The housing crash of 2008 is now 10 years in the rearview mirror, but the danger of another crisis lurks despite assurances to the contrary.
We’ve been told that the housing bubble and collapse was about predatory lending and high-risk borrowers who were duped into loans that they couldn’t afford. The massive regulatory response to the subprime crisis meant that banks were no longer allowed to behave badly. So they have chosen to behave differently – and that’s not a good thing, Pamela says.

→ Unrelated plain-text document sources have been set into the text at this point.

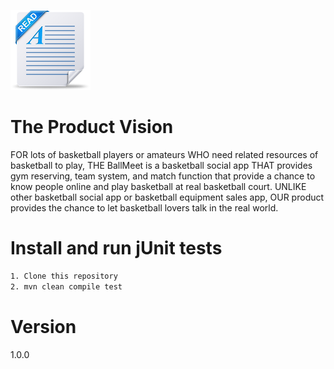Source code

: ![Readme image](readme.png)

# The Product Vision 
FOR lots of basketball players or amateurs WHO need related resources of basketball to play, 
THE BallMeet is a basketball social app THAT provides gym reserving, team system, and match 
function that provide a chance to know people online and play basketball at real basketball court. 
UNLIKE other basketball social app or basketball equipment sales app, OUR product provides the 
chance to let basketball lovers talk in the real world. 

# Install and run jUnit tests
```bash
1. Clone this repository
2. mvn clean compile test

```

# Version
1.0.0



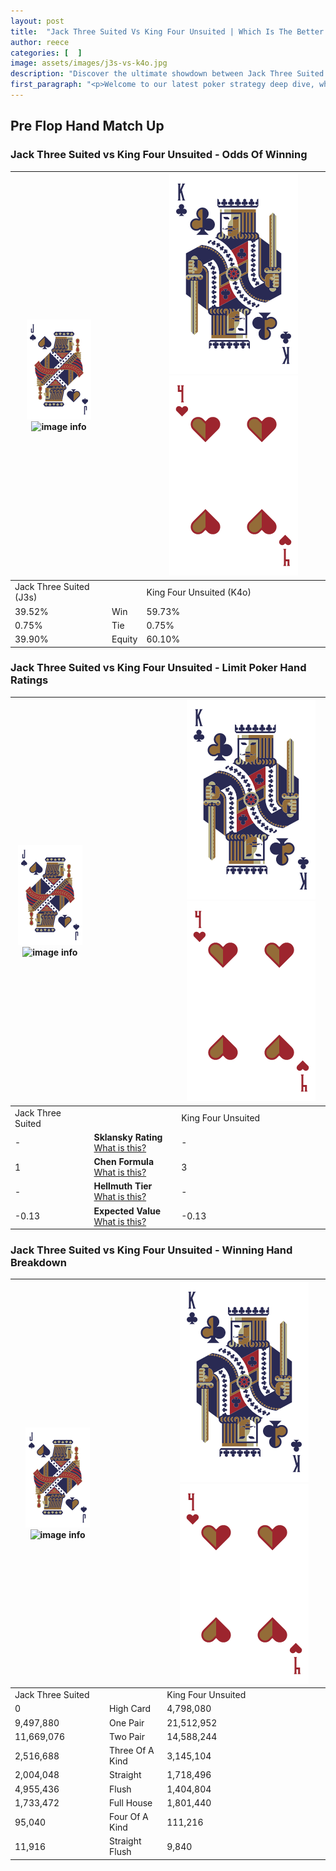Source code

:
 ```yaml
---
layout: post
title:  "Jack Three Suited Vs King Four Unsuited | Which Is The Better Hand In Poker? A Complete Guide"
author: reece
categories: [  ]
image: assets/images/j3s-vs-k4o.jpg
description: "Discover the ultimate showdown between Jack Three Suited and King Four Unsuited in poker! Uncover the odds, strategies, and scenarios where one hand triumphs over the other. Get ready to up your poker game with this thrilling analysis."
first_paragraph: "<p>Welcome to our latest poker strategy deep dive, where we're pitting two distinct hands against each other in a high-stakes showdown: Jack Three Suited vs King Four Unsuited.</p><p>In the dynamic world of poker, every decision counts, and knowing which hand holds the upper hand is key to your success at the table.</p><p>In this article, we'll dissect these two hands, explore the scenarios where one dominates the other, and equip you with the knowledge to make strategic choices that can tip the odds in your favor.</p><p>Get ready to unravel the intriguing dynamics of these poker hands and elevate your game to new heights.</p>"
---
```




[comment]: # (sp0)

## Pre Flop Hand Match Up

<div class="table hand-ratings" markdown="1"> 



### Jack Three Suited vs King Four Unsuited - Odds Of Winning


    
| ![image info](assets/images/hand1/J.png) ![image info](assets/images/hand1/3s.png) |  | ![image info](assets/images/hand2/K.png) ![image info](assets/images/hand2/4o.png) |
| -------- | -------- | -------- |
| Jack Three Suited (J3s) |  | King Four Unsuited (K4o) |
| 39.52% | Win | 59.73% |
| 0.75% | Tie | 0.75% |
| 39.90% | Equity | 60.10% |




[comment]: # (sp1)



### Jack Three Suited vs King Four Unsuited - Limit Poker Hand Ratings


    
| ![image info](assets/images/hand1/J.png) ![image info](assets/images/hand1/3s.png) |  | ![image info](assets/images/hand2/K.png) ![image info](assets/images/hand2/4o.png) |
| -------- | -------- | -------- |
| Jack Three Suited |  | King Four Unsuited |
| - | **Sklansky Rating** [What is this?](/sklansky-rating-explained) | - |
| 1 | **Chen Formula** [What is this?](/chen-formula-explained) | 3 |
| - | **Hellmuth Tier** [What is this?](/Hellmuth-tier-explained) | - |
| -0.13 | **Expected Value** [What is this?](/expected-value-explained) | -0.13 |




[comment]: # (sp2)



### Jack Three Suited vs King Four Unsuited - Winning Hand Breakdown


    
| ![image info](assets/images/hand1/J.png) ![image info](assets/images/hand1/3s.png) |  | ![image info](assets/images/hand2/K.png) ![image info](assets/images/hand2/4o.png) |
| -------- | -------- | -------- |
| Jack Three Suited |  | King Four Unsuited |
| 0 | High Card | 4,798,080 |
| 9,497,880 | One Pair | 21,512,952 |
| 11,669,076 | Two Pair | 14,588,244 |
| 2,516,688 | Three Of A Kind | 3,145,104 |
| 2,004,048 | Straight | 1,718,496 |
| 4,955,436 | Flush | 1,404,804 |
| 1,733,472 | Full House | 1,801,440 |
| 95,040 | Four Of A Kind | 111,216 |
| 11,916 | Straight Flush | 9,840 |




[comment]: # (sp3)



</div>

[comment]: # (sp4)



[comment]: # (sp5)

“The largest source of mortgage lending in the United States is now being done by non-banks – financial entities that offer unsecured personal lending, business loans, leveraged lending, and mortgage services, but do not hold a banking license,” she says.“As a result, they’re not subject to standard banking oversight and can engage in risky lending.”

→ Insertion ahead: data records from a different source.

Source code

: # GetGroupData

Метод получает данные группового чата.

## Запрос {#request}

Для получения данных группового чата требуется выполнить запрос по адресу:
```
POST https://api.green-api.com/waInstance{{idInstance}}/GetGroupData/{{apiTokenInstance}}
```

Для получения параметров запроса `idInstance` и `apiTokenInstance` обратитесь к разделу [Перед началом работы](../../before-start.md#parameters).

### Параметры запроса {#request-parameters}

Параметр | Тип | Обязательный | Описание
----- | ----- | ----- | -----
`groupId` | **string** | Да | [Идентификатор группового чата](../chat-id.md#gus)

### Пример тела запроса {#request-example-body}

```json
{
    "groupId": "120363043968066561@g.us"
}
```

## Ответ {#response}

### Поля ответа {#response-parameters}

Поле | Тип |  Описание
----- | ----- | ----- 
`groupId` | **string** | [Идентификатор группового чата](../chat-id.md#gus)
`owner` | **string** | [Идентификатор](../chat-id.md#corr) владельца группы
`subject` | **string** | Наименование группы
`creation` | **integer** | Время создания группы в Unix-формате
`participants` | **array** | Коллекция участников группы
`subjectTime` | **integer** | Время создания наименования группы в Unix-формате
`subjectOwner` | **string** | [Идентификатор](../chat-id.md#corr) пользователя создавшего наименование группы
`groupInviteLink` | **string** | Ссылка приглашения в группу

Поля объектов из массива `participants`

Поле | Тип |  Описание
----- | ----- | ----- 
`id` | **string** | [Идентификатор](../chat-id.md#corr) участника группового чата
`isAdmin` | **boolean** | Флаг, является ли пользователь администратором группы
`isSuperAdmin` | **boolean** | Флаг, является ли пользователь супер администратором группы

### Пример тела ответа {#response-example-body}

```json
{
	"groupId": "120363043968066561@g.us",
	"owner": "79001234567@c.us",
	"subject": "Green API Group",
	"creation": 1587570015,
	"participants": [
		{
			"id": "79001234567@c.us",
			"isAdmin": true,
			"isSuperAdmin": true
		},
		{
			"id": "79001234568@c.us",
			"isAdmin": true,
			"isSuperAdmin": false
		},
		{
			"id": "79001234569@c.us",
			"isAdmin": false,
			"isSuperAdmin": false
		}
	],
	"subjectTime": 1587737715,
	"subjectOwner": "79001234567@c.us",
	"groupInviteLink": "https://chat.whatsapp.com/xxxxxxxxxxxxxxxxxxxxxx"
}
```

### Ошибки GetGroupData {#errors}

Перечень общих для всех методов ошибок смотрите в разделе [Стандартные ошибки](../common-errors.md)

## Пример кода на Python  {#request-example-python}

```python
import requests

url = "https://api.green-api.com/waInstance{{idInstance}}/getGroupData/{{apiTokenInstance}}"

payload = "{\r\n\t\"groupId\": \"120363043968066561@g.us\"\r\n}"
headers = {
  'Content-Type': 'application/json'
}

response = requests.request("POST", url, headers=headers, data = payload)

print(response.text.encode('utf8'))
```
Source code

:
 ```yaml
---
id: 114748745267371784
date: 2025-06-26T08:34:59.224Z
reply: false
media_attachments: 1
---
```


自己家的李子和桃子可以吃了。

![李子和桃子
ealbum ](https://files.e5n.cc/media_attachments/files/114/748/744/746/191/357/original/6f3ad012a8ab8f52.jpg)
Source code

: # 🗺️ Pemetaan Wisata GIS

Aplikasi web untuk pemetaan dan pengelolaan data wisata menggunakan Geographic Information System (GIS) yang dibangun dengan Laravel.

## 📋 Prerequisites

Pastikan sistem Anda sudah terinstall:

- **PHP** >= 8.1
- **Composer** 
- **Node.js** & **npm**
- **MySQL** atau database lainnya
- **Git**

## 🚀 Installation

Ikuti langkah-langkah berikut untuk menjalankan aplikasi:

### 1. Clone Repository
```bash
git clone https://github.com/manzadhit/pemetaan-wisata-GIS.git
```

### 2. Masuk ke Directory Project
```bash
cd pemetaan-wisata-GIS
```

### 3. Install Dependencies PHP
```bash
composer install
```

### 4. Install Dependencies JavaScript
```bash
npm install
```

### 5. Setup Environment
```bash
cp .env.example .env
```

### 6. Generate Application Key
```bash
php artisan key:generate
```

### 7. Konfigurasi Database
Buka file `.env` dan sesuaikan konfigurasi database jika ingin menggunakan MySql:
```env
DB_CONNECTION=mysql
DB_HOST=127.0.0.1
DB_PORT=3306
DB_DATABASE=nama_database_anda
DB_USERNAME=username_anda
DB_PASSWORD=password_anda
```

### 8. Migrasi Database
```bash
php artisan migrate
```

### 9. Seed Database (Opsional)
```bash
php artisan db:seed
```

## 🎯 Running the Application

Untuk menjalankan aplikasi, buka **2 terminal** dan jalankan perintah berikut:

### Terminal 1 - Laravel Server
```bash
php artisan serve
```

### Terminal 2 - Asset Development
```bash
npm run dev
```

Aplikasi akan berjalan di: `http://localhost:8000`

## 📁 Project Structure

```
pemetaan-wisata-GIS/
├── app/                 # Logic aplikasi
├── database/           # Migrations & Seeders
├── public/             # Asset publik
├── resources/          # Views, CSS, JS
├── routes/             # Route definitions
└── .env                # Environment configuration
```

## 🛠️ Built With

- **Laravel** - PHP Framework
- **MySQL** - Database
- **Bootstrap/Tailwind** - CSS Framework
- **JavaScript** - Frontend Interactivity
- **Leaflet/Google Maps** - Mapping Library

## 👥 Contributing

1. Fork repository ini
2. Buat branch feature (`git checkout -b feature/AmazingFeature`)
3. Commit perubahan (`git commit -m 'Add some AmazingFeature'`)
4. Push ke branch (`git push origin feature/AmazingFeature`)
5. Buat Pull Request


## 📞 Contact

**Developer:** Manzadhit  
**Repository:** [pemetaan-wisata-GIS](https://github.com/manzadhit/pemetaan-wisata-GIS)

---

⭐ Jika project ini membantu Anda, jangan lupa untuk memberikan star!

Where do they get the money to make these loans?
Wells Fargo coughed up $81 billion; Citigroup and Bank of America ponied up $30 billion each; and JP Morgan threw in another $28 billion.
“By funding these ‘shadow’ banks, the big financial players are still in the risky loan business,”Pamela says.

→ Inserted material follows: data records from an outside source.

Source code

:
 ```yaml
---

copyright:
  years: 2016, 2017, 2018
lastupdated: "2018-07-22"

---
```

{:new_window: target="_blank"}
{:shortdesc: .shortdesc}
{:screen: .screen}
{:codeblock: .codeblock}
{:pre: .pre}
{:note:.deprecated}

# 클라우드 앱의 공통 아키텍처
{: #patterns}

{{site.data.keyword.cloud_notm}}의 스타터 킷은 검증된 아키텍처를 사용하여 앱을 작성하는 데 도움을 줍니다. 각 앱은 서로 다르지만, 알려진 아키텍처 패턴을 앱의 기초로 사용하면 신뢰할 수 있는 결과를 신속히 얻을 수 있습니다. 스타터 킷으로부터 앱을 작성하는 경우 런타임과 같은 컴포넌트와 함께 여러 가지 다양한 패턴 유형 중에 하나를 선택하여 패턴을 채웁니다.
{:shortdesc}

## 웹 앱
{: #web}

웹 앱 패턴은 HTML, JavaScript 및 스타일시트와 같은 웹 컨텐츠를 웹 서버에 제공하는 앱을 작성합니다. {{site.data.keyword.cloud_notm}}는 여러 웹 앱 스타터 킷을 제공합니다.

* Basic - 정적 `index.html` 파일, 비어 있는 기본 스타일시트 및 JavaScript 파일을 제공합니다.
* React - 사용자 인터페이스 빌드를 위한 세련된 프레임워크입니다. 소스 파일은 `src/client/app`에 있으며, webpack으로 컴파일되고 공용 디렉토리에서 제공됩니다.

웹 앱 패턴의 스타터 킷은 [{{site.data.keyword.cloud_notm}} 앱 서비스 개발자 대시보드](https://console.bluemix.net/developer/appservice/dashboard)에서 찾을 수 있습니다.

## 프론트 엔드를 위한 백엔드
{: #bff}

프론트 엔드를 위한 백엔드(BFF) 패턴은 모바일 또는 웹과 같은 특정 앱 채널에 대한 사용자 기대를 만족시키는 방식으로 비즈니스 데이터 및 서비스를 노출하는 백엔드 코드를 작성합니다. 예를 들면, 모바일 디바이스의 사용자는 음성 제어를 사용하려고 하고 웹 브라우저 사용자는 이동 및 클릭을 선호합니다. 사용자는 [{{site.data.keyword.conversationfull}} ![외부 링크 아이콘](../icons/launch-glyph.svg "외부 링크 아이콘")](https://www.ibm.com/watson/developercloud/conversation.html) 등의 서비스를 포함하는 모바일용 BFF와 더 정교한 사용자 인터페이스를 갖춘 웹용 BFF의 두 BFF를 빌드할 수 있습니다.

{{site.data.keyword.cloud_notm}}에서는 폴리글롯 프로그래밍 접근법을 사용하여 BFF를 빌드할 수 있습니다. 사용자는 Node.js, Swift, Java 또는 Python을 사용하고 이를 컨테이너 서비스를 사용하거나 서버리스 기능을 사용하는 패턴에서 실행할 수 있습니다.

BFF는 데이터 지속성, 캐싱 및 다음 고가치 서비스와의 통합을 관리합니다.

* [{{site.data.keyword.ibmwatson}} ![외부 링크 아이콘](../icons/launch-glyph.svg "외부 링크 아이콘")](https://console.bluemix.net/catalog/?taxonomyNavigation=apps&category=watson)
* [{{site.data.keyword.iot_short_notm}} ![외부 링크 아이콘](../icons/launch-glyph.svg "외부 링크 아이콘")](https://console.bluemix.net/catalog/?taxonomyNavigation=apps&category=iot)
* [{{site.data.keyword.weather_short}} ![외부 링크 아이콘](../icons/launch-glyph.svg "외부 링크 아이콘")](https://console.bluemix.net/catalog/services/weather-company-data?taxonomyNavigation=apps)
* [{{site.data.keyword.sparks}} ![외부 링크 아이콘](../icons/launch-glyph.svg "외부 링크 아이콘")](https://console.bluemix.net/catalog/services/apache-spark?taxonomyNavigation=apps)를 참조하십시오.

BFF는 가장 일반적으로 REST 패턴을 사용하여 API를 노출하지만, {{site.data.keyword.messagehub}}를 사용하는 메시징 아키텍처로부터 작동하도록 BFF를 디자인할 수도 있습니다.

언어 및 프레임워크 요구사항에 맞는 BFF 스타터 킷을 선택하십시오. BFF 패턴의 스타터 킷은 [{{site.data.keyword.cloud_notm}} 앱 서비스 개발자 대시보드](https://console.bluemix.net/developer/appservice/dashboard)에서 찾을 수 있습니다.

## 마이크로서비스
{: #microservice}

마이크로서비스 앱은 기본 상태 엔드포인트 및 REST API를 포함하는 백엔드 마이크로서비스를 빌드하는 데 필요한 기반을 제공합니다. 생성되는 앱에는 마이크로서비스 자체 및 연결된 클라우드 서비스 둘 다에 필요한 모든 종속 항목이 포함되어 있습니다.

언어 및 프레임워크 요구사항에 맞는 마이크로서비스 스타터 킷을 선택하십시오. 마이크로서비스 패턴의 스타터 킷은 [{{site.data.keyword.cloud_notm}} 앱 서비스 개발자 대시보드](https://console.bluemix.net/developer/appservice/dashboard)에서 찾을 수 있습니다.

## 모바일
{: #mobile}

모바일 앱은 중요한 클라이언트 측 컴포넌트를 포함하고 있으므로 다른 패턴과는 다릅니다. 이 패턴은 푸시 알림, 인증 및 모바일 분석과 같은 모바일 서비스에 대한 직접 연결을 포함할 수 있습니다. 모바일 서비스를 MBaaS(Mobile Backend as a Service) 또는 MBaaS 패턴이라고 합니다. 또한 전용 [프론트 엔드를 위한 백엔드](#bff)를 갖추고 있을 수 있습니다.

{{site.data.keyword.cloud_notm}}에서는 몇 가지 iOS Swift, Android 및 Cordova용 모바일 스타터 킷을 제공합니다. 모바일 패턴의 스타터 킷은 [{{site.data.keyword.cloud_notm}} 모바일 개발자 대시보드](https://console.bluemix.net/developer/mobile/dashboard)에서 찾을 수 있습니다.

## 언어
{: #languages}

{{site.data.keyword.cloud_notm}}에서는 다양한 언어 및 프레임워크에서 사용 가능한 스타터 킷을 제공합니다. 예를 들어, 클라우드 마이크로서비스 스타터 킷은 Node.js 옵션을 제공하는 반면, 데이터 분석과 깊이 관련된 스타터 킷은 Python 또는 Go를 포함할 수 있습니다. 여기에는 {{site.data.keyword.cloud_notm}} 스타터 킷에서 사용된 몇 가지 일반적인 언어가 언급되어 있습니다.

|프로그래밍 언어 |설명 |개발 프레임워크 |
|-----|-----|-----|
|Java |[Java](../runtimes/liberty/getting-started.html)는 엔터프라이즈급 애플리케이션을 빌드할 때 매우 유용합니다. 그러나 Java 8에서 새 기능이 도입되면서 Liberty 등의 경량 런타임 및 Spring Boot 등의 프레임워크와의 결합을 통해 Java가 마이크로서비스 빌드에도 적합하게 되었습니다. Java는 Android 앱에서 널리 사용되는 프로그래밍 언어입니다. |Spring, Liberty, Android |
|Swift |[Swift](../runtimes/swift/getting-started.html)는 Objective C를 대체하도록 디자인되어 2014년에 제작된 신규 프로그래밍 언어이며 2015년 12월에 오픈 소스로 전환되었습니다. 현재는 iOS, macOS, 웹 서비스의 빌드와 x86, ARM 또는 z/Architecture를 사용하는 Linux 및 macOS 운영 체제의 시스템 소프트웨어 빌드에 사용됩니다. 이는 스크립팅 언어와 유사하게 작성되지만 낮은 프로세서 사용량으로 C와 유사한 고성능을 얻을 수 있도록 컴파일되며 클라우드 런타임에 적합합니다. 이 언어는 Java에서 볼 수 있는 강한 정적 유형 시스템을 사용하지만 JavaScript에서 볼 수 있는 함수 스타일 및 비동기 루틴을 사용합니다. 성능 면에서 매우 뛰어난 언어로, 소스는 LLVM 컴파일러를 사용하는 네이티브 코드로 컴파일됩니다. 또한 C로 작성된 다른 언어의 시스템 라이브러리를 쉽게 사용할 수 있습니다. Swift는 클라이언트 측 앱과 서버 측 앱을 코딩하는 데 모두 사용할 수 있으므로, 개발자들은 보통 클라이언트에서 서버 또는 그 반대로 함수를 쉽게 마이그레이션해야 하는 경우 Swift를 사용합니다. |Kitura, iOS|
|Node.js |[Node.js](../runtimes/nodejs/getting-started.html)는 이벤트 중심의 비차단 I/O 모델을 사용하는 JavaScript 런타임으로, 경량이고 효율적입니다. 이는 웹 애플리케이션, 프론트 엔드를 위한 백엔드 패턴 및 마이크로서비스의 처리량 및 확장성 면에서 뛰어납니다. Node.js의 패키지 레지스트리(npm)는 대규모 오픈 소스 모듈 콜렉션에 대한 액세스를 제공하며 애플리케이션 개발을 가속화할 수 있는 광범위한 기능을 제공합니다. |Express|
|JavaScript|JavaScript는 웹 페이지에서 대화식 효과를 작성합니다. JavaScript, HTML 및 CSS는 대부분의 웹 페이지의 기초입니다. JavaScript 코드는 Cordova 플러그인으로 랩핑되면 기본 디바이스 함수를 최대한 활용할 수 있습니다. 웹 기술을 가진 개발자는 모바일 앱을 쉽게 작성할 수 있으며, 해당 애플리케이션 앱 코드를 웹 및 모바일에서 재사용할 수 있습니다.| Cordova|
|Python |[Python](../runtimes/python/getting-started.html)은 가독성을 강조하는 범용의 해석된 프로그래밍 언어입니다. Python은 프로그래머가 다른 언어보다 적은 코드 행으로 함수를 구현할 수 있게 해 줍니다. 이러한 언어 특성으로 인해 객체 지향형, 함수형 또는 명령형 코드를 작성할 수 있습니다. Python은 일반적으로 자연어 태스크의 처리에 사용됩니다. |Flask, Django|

Pamela notes we should be worried about startling facts such as these:
- Loans to non-bank financial firms increased six-fold from 2010-2017, hitting a record $345 billion.
- Shadow lending is now “larger than the world economy and poses a risk to financial stability.”
- An astonishing 6 out of 10 mortgage lenders in the U.S. are now shadow banks – many operating online and peddling subprime loans.
“It was precisely this type of non-transparent, under the radar, backdoor lending that led to the soaring foreclosures, cratering home values, failing banks and dwindling retirement accounts of a decade ago,” Pamela says.